Exercise brief
Whenever the word "direct" turns up in a line of the data below, copy that line.

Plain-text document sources
Start of Block
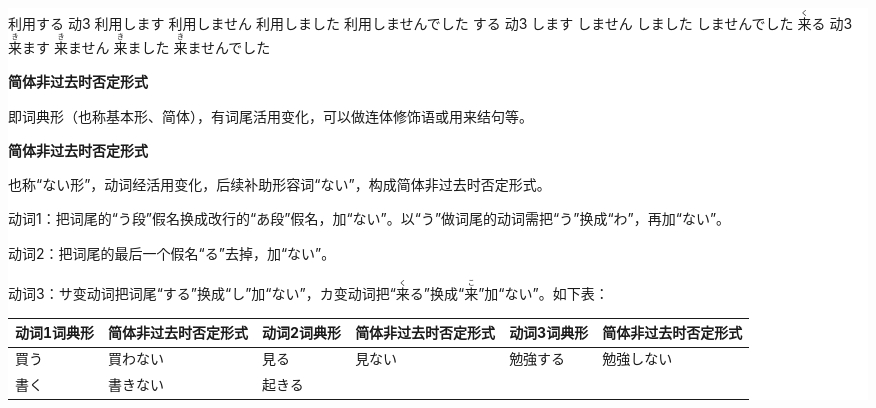    <td lang="ja">利用する</td>
   <td>动3</td>
   <td lang="ja">利用します</td>
   <td lang="ja">利用しません</td>
   <td lang="ja">利用しました</td>
   <td lang="ja">利用しませんでした</td>
  </tr>
  <tr>
   <td lang="ja">する</td>
   <td>动3</td>
   <td lang="ja">します</td>
   <td lang="ja">しません</td>
   <td lang="ja">しました</td>
   <td lang="ja">しませんでした</td>
  </tr>
  <tr>
   <td lang="ja"><ruby>来<rp>(</rp><rt>く</rt><rp>)</rp></ruby>る</td>
   <td>动3</td>
   <td lang="ja"><ruby>来<rp>(</rp><rt>き</rt><rp>)</rp></ruby>ます</td>
   <td lang="ja"><ruby>来<rp>(</rp><rt>き</rt><rp>)</rp></ruby>ません</td>
   <td lang="ja"><ruby>来<rp>(</rp><rt>き</rt><rp>)</rp></ruby>ました</td>
   <td lang="ja"><ruby>来<rp>(</rp><rt>き</rt><rp>)</rp></ruby>ませんでした</td>
  </tr>
 </tbody>
</table>

**简体非过去时否定形式**

即词典形（也称基本形、简体），有词尾活用变化，可以做连体修饰语或用来结句等。

**简体非过去时否定形式**

也称“<jp>ない</jp>形”，动词经活用变化，后续补助形容词“<jp>ない</jp>”，构成简体非过去时否定形式。

动词1：把词尾的“<jp>う</jp>段”假名换成改行的“<jp>あ</jp>段”假名，加“<jp>ない</jp>”。以“<jp>う</jp>”做词尾的动词需把“<jp>う</jp>”换成“<jp>わ</jp>”，再加“<jp>ない</jp>”。

动词2：把词尾的最后一个假名“<jp>る</jp>”去掉，加“<jp>ない</jp>”。

动词3：<jp>サ</jp>变动词把词尾“<jp>する</jp>”换成“<jp>し</jp>”加“<jp>ない</jp>”，<jp>カ</jp>变动词把“<jp><ruby>来<rp>(</rp><rt>く</rt><rp>)</rp></ruby>る</jp>”换成“<jp><ruby>来<rp>(</rp><rt>こ</rt><rp>)</rp></ruby></jp>”加“<jp>ない</jp>”。如下表：

<table>
 <thead>
  <tr>
   <th>动词1词典形</th>
   <th>简体非过去时否定形式</th>
   <th>动词2词典形</th>
   <th>简体非过去时否定形式</th>
   <th>动词3词典形</th>
   <th>简体非过去时否定形式</th>
  </tr>
 </thead>
 <tbody>
  <tr>
   <td lang="ja">買う</td>
   <td lang="ja">買わない</td>
   <td lang="ja">見る</td>
   <td lang="ja">見ない</td>
   <td lang="ja">勉強する</td>
   <td lang="ja">勉強しない</td>
  </tr>
  <tr>
   <td lang="ja">書く</td>
   <td lang="ja">書きない</td>
   <td lang="ja">起きる</td>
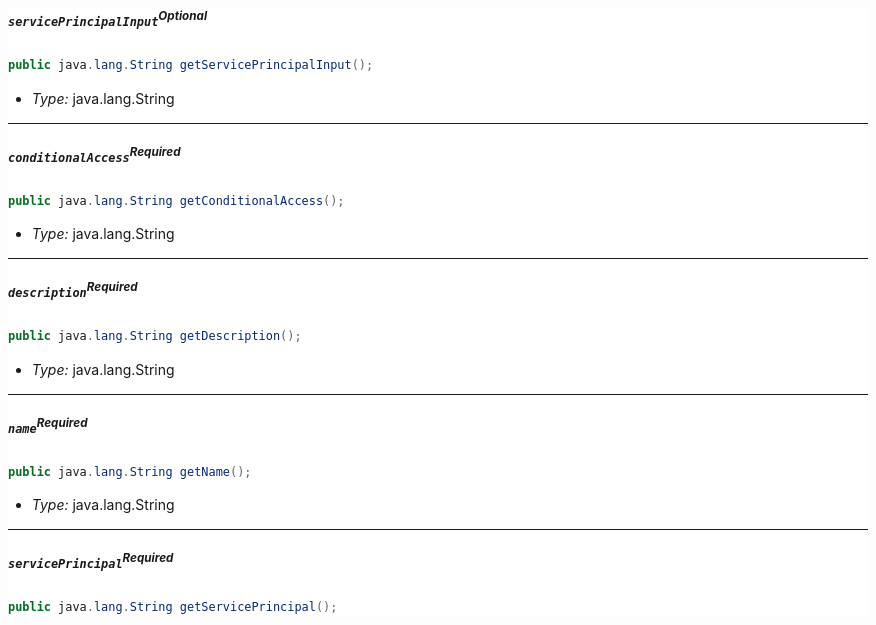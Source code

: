 ##### `servicePrincipalInput`<sup>Optional</sup> <a name="servicePrincipalInput" id="@cdktf/provider-hcp.iamWorkloadIdentityProvider.IamWorkloadIdentityProvider.property.servicePrincipalInput"></a>

```java
public java.lang.String getServicePrincipalInput();
```

- *Type:* java.lang.String

---

##### `conditionalAccess`<sup>Required</sup> <a name="conditionalAccess" id="@cdktf/provider-hcp.iamWorkloadIdentityProvider.IamWorkloadIdentityProvider.property.conditionalAccess"></a>

```java
public java.lang.String getConditionalAccess();
```

- *Type:* java.lang.String

---

##### `description`<sup>Required</sup> <a name="description" id="@cdktf/provider-hcp.iamWorkloadIdentityProvider.IamWorkloadIdentityProvider.property.description"></a>

```java
public java.lang.String getDescription();
```

- *Type:* java.lang.String

---

##### `name`<sup>Required</sup> <a name="name" id="@cdktf/provider-hcp.iamWorkloadIdentityProvider.IamWorkloadIdentityProvider.property.name"></a>

```java
public java.lang.String getName();
```

- *Type:* java.lang.String

---

##### `servicePrincipal`<sup>Required</sup> <a name="servicePrincipal" id="@cdktf/provider-hcp.iamWorkloadIdentityProvider.IamWorkloadIdentityProvider.property.servicePrincipal"></a>

```java
public java.lang.String getServicePrincipal();
```
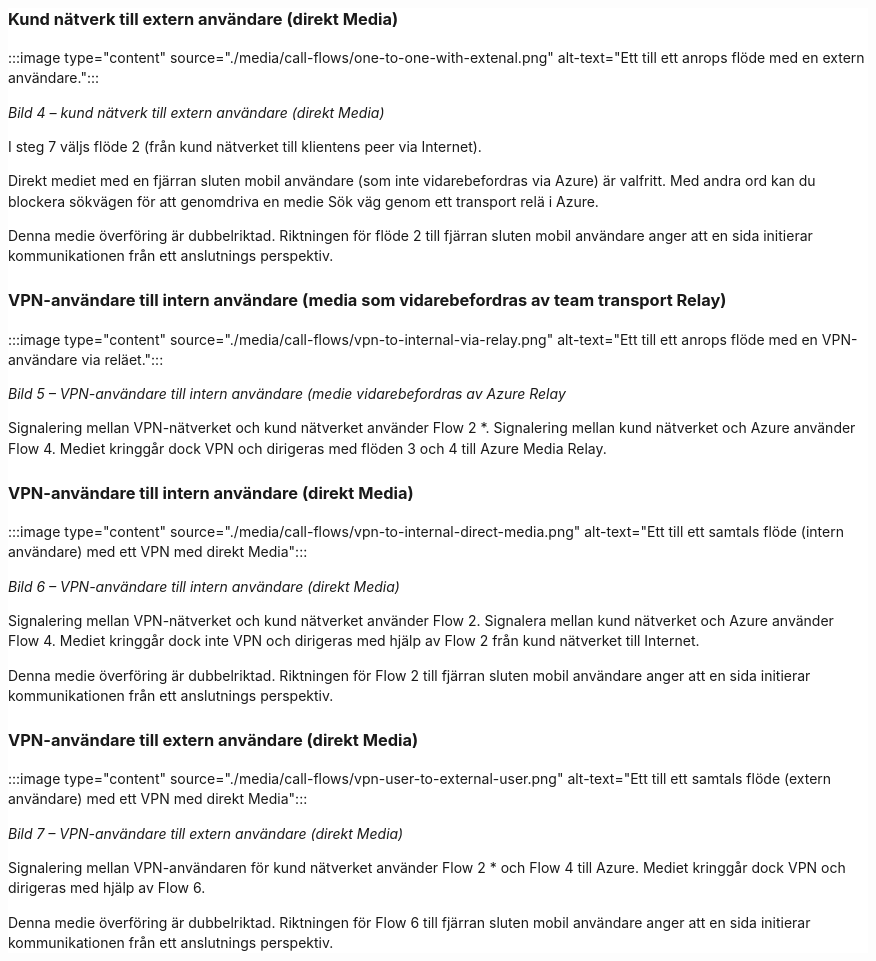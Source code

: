 ### <a name="customer-network-to-external-user-direct-media"></a>Kund nätverk till extern användare (direkt Media)

:::image type="content" source="./media/call-flows/one-to-one-with-extenal.png" alt-text="Ett till ett anrops flöde med en extern användare.":::

*Bild 4 – kund nätverk till extern användare (direkt Media)*

I steg 7 väljs flöde 2 (från kund nätverket till klientens peer via Internet).

Direkt mediet med en fjärran sluten mobil användare (som inte vidarebefordras via Azure) är valfritt. Med andra ord kan du blockera sökvägen för att genomdriva en medie Sök väg genom ett transport relä i Azure.

Denna medie överföring är dubbelriktad. Riktningen för flöde 2 till fjärran sluten mobil användare anger att en sida initierar kommunikationen från ett anslutnings perspektiv.

### <a name="vpn-user-to-internal-user-media-relayed-by-teams-transport-relay"></a>VPN-användare till intern användare (media som vidarebefordras av team transport Relay)

:::image type="content" source="./media/call-flows/vpn-to-internal-via-relay.png" alt-text="Ett till ett anrops flöde med en VPN-användare via reläet.":::

*Bild 5 – VPN-användare till intern användare (medie vidarebefordras av Azure Relay*

Signalering mellan VPN-nätverket och kund nätverket använder Flow 2 *. Signalering mellan kund nätverket och Azure använder Flow 4. Mediet kringgår dock VPN och dirigeras med flöden 3 och 4 till Azure Media Relay.

### <a name="vpn-user-to-internal-user-direct-media"></a>VPN-användare till intern användare (direkt Media)

:::image type="content" source="./media/call-flows/vpn-to-internal-direct-media.png" alt-text="Ett till ett samtals flöde (intern användare) med ett VPN med direkt Media":::

*Bild 6 – VPN-användare till intern användare (direkt Media)*

Signalering mellan VPN-nätverket och kund nätverket använder Flow 2. Signalera mellan kund nätverket och Azure använder Flow 4. Mediet kringgår dock inte VPN och dirigeras med hjälp av Flow 2 från kund nätverket till Internet.

Denna medie överföring är dubbelriktad. Riktningen för Flow 2 till fjärran sluten mobil användare anger att en sida initierar kommunikationen från ett anslutnings perspektiv.

### <a name="vpn-user-to-external-user-direct-media"></a>VPN-användare till extern användare (direkt Media)

:::image type="content" source="./media/call-flows/vpn-user-to-external-user.png" alt-text="Ett till ett samtals flöde (extern användare) med ett VPN med direkt Media":::

*Bild 7 – VPN-användare till extern användare (direkt Media)*

Signalering mellan VPN-användaren för kund nätverket använder Flow 2 * och Flow 4 till Azure. Mediet kringgår dock VPN och dirigeras med hjälp av Flow 6.

Denna medie överföring är dubbelriktad. Riktningen för Flow 6 till fjärran sluten mobil användare anger att en sida initierar kommunikationen från ett anslutnings perspektiv.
End of Block
Your solution
: ### <a name="customer-network-to-external-user-direct-media"></a>Kund nätverk till extern användare (direkt Media)
### <a name="vpn-user-to-internal-user-direct-media"></a>VPN-användare till intern användare (direkt Media)
:::image type="content" source="./media/call-flows/vpn-to-internal-direct-media.png" alt-text="Ett till ett samtals flöde (intern användare) med ett VPN med direkt Media":::
### <a name="vpn-user-to-external-user-direct-media"></a>VPN-användare till extern användare (direkt Media)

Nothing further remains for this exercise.